For the more than 15 million epilepsy patients around the world whose disease is not controlled by medication, the only remaining option is removal of the parts of the brain where seizures originate. Even then, surgery is only 50% effective because accurately pinpointing the brain regions responsible is challenging.
Developed by Johns Hopkins University biomedical engineers, a new method of highlighting the most epileptic parts of the brain could enable not only more accurate diagnosis of the seizure disorder, but also help guide more precise surgical treatment. The team’s study was published recently in Nature Neuroscience.

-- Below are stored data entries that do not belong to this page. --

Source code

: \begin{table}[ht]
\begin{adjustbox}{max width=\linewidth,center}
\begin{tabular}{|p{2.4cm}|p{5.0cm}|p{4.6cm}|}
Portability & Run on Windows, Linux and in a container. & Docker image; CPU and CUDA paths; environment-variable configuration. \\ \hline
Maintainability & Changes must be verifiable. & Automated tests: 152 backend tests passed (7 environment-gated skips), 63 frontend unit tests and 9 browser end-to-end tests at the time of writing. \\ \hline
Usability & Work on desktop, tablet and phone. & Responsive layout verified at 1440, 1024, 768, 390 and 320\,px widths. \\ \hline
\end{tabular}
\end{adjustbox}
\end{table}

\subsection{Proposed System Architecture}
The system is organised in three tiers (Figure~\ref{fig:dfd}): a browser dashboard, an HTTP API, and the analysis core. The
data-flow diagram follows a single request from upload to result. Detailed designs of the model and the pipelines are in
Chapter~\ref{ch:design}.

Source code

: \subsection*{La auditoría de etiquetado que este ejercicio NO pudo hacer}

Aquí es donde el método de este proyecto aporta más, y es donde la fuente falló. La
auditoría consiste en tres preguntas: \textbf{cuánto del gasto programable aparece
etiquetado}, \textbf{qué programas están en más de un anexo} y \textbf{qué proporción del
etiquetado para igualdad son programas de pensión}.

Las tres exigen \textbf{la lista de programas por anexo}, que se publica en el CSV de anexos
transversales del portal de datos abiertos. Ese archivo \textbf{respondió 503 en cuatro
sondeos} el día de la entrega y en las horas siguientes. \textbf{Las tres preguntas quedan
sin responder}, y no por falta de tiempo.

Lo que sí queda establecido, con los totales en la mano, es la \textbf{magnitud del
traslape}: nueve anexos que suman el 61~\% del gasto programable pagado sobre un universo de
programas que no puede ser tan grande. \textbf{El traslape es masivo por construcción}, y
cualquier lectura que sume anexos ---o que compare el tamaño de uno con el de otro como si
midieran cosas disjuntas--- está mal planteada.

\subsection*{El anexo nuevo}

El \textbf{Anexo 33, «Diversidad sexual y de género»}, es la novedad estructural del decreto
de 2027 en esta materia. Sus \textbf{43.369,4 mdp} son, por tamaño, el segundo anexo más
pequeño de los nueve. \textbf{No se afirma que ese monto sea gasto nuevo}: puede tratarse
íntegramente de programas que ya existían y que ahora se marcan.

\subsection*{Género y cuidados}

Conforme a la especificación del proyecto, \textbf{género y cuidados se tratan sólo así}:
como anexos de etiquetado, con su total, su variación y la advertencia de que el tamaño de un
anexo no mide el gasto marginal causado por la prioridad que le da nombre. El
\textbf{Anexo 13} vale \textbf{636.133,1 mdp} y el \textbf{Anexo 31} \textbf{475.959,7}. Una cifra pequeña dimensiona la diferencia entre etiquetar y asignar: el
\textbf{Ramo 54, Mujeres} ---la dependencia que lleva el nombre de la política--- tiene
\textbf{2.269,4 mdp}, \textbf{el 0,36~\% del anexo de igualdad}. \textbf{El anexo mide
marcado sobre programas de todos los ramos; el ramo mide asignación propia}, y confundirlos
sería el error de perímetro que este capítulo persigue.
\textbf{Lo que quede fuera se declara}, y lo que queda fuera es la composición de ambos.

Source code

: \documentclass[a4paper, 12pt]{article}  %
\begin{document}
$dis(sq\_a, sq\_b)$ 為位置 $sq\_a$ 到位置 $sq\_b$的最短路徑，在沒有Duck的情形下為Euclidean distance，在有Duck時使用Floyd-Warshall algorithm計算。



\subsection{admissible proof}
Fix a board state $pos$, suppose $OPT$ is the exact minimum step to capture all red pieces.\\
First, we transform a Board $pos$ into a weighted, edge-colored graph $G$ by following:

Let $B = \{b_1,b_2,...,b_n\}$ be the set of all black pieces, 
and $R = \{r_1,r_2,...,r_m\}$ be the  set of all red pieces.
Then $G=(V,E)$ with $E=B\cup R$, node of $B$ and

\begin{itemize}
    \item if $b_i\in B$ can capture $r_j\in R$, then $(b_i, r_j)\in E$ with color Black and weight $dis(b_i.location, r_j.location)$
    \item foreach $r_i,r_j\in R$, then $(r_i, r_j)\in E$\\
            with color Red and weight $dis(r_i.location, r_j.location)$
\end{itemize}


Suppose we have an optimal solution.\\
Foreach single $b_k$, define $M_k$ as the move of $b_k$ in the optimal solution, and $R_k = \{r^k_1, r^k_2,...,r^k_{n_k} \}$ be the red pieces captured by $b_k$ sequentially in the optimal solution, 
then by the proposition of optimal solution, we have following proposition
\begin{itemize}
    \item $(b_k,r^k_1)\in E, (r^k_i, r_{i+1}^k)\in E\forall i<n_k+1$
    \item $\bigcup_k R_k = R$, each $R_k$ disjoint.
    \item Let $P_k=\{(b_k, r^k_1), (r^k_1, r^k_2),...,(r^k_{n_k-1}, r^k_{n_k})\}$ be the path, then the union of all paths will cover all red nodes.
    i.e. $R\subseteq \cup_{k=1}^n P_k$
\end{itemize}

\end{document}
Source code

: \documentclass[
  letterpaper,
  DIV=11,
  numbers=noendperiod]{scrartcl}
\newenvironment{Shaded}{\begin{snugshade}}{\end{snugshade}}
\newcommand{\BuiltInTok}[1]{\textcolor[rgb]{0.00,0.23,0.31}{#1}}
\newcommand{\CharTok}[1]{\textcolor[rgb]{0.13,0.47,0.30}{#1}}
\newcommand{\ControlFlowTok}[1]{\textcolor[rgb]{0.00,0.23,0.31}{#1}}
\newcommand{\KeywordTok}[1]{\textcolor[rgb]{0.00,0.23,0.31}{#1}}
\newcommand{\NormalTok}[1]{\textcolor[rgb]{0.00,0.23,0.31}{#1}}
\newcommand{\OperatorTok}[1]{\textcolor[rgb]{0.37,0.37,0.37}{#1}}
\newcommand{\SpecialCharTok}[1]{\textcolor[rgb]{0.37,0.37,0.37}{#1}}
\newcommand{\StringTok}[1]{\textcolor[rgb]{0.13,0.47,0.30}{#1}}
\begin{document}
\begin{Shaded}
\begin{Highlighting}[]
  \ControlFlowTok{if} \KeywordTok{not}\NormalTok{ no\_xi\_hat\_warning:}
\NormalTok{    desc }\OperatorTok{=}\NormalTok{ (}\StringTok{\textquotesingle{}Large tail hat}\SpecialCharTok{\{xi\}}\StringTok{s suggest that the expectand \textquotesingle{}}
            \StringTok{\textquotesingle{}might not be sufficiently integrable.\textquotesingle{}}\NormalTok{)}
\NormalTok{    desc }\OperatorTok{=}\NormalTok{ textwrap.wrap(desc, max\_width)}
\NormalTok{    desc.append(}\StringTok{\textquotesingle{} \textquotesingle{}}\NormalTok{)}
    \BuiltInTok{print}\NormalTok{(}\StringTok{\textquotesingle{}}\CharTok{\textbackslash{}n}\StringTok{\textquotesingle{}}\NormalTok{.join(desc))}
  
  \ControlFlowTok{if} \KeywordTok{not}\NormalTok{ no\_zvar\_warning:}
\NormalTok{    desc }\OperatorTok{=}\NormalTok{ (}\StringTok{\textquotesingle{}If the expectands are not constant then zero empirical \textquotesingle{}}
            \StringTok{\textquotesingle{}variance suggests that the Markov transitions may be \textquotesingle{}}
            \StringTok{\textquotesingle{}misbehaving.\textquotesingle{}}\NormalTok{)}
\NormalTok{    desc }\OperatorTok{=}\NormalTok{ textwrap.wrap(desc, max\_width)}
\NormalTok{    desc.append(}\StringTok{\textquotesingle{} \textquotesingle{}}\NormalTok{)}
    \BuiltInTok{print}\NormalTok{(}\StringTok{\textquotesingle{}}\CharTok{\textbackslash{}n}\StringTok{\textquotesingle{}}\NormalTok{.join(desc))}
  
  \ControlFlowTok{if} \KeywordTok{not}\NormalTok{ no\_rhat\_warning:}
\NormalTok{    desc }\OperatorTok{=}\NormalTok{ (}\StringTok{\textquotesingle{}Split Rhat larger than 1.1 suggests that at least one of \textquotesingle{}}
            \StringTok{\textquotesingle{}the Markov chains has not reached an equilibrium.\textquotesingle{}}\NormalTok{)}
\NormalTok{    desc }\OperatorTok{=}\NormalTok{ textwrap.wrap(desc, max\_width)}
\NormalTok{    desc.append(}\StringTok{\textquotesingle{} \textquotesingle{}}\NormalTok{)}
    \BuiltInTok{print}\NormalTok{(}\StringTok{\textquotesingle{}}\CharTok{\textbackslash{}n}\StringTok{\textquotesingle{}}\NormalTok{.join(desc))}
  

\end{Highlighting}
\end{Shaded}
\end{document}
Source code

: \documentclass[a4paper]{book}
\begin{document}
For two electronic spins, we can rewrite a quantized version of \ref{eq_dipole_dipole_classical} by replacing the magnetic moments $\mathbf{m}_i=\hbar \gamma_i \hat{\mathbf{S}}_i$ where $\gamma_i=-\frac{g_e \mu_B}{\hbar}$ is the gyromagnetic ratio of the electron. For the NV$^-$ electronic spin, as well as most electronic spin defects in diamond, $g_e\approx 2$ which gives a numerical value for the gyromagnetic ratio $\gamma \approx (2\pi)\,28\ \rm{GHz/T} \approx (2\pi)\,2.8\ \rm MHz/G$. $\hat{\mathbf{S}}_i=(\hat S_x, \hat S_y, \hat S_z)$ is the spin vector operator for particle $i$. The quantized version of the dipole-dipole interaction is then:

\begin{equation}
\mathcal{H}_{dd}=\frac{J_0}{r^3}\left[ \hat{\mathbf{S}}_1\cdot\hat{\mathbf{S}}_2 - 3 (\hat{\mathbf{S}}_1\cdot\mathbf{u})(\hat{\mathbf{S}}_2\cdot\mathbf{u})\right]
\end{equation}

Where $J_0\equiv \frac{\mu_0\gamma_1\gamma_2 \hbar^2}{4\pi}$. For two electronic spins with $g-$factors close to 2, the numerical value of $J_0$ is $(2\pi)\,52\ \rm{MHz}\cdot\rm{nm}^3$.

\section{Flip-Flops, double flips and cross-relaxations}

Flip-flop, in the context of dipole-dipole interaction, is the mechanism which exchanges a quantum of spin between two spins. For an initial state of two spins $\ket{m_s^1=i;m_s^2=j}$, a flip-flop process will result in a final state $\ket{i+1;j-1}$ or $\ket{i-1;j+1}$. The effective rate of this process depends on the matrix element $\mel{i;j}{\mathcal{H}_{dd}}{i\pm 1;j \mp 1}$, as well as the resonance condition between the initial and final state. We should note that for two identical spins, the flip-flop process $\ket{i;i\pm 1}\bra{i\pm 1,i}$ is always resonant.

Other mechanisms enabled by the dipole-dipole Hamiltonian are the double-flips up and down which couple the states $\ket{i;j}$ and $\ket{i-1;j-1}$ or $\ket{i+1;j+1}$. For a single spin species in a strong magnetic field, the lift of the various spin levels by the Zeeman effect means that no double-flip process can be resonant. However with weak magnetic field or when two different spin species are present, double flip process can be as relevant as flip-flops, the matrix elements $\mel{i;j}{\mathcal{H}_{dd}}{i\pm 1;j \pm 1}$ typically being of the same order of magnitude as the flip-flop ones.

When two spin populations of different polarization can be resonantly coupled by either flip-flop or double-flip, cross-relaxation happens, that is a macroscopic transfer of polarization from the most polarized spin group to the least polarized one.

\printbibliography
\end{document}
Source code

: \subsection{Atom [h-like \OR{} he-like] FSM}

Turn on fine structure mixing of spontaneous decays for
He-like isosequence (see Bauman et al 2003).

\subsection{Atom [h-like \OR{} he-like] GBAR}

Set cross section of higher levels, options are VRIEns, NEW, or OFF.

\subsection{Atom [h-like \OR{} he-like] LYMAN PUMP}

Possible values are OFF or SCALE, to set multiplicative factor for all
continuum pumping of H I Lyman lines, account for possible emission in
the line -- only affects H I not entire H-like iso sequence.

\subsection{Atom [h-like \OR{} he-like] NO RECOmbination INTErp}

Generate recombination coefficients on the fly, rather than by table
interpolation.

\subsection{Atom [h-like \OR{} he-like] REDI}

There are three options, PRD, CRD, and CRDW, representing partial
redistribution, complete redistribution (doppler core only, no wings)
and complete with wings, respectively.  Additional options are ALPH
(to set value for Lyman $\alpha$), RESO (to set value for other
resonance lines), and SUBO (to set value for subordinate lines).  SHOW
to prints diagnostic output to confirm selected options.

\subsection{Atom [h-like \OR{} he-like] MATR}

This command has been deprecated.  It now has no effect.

“For these patients, the only available treatment is to surgically remove the brain area responsible for seizures,” said study first author Adam Li, a doctoral student in the laboratory of Sridevi Sarma, associate professor of biomedical engineering. “However, surgery is not as effective as it should be because there is no biomarker that can pinpoint the epileptic brain regions. Our goal was to solve that problem.”
In the study, the team describes how they modeled the dynamics of brain waves to develop a quantitative test that calculates the likelihood that any single brain region would contribute to a seizure. The mathematical model was based on biological experiments that showed changes in brain region connections that render the brain unstable, and thus, prone to seizures. This instability is known as neural fragility. The team then applied this mathematical model to data from electroencephalograms (EEG), computing neural fragility for every EEG electrode.
The next step was developing software that processes data from the EEGs and returns a heatmap showing the neural fragility of channels throughout the brain over time—information that could enable improved diagnosis of epilepsy and help guide surgical treatment of patients leading to higher rates of freedom from seizures. The software obtained a 510k FDA clearance, and Li expects the heatmap will be useful to clinicians when diagnosing epileptic brain regions.
“We are currently in the process of pursuing additional funding to take the product to market,” said Li. “We anticipate that this could take up to one or two years.”
Li and his team released a subset of the anonymous EEG data on openneuro.org, an NIH funded repository for neural data, to help facilitate data sharing and analysis.
The team’s next goal is to replicate its findings in EEG data that was recorded outside of a seizure.
“We want to take snapshots of EEG data without any seizure activity and see if we can pinpoint the epileptic brain regions using only that data,” said Li. “This would be advantageous because then we can leverage the vast amounts of non-seizing EEG data that patients typically have.” This would reduce the time it takes to determine an appropriate treatment, and minimize patient risks associated with intracranial EEG monitoring and hospital costs.